昨日、法事に出仕して、式場に傘を忘れた。
雨が降ったりやんだりだったので、
(こりゃ、帰りに晴れていたら忘れるぞ)
と自戒していたのだが、思ったとおり忘れてしまった。
駐車場を出て気がついたのだが、係りの人に挨拶して帰途につき、すぐ引き返して「傘を忘れました」なんて、みっともないことはできない。
私はそういうところはカッコつけるのだ。
で、帰宅すると、
「ちょっと、傘はどうしたの?」
愚妻が咎める。
「傘? 持って行ったかな?」
「行くとき降ってたじゃないの!」
あとは非難囂々である。
それにしても、私が傘を忘れたなど、よくぞ瞬時にわかるものだと、いましがた日帰り温泉の露天風呂で考えていて、はた気づいた。
私が出かけるときから、
「この人は傘を忘れてくるもしれない」
と、愚妻は警戒しているのだ。
だから帰宅するや、
「傘は?」
という質問になるというわけである。
ひどい女だ。
そう思ったが、別の視点から考えると、「かもしれない」と最悪の事態を想定するのは危機管理の基本ではないか。

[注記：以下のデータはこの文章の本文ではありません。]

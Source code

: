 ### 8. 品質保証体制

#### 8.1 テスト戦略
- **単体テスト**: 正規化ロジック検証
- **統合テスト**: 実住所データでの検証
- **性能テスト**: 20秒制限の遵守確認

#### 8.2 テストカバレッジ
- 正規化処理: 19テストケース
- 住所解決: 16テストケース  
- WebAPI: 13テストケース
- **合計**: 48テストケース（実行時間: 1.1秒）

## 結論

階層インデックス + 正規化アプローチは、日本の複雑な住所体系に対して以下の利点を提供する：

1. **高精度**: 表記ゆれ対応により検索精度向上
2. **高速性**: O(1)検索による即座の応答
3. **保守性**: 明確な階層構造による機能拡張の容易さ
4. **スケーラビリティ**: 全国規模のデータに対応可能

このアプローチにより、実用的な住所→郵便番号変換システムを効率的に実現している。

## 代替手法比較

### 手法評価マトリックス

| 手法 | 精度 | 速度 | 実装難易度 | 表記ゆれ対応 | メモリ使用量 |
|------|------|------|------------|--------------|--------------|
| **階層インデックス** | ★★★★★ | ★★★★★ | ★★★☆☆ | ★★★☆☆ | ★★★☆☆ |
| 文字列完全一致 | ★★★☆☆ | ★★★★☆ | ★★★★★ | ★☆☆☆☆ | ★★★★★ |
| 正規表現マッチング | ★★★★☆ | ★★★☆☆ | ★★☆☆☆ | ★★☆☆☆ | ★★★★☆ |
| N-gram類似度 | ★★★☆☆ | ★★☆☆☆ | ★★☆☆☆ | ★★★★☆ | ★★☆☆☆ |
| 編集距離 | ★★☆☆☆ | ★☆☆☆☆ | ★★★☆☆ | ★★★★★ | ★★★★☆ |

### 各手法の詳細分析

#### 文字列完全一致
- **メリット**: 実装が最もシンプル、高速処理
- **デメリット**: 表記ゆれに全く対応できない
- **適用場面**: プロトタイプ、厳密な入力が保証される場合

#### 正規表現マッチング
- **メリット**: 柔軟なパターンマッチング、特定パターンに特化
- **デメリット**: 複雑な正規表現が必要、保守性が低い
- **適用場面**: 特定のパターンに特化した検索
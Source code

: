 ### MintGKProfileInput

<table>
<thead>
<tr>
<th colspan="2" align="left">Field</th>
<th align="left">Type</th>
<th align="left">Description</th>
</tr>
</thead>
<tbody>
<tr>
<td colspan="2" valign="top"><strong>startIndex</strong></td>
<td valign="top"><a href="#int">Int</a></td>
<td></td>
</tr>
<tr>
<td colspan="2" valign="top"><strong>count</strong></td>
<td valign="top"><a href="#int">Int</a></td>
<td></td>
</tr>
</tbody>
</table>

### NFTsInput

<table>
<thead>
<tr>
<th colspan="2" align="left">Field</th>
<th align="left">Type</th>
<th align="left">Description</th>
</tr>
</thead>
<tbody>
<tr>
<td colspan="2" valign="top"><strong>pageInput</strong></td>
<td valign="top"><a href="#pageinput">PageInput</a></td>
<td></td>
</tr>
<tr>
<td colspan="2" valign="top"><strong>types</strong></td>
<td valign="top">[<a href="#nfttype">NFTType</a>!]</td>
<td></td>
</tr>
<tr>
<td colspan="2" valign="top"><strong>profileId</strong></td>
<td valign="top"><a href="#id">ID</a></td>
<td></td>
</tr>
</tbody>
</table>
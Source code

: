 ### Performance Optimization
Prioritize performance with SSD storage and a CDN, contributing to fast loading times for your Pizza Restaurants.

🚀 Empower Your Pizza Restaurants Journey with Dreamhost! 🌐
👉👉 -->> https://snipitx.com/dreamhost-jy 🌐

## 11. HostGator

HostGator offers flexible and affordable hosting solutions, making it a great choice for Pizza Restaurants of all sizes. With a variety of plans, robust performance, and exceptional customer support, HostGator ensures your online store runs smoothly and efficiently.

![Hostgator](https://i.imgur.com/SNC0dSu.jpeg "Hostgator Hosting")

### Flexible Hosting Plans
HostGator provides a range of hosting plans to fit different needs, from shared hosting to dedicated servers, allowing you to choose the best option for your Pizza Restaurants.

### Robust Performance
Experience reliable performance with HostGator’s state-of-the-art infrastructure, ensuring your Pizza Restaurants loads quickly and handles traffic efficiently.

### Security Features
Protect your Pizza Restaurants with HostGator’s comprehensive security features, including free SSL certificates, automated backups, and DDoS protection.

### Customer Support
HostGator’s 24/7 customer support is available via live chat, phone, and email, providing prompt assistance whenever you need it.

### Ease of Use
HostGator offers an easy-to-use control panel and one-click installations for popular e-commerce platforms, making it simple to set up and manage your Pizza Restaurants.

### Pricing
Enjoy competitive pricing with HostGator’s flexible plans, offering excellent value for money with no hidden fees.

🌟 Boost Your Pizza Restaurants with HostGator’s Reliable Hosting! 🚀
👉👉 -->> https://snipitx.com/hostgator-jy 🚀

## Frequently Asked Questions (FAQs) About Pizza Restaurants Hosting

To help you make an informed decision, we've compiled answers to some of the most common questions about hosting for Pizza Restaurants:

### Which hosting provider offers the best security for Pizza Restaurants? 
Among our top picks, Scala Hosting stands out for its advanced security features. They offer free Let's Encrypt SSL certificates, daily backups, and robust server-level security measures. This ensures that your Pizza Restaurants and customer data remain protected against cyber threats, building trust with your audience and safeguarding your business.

傘を持って出れば「忘れるかもしれない」と最悪の事態を想定する。
自然災害でもビジネスでも、常に最悪の事態を念頭に置いておくことが大事とするなら、愚妻は危機対応の王道を行っていることになる。
「なるほど」
と合点しながら、
「しかし」
と思う。
「かもしれない」と最悪の事態を想定していていながら、結果は想定どおり「傘を忘れる」という最悪の事態。
何のことはない。
危機対応でも何でもなく、単に私に信用がないだけではないか。
改めて、露天風呂で気がついたのである。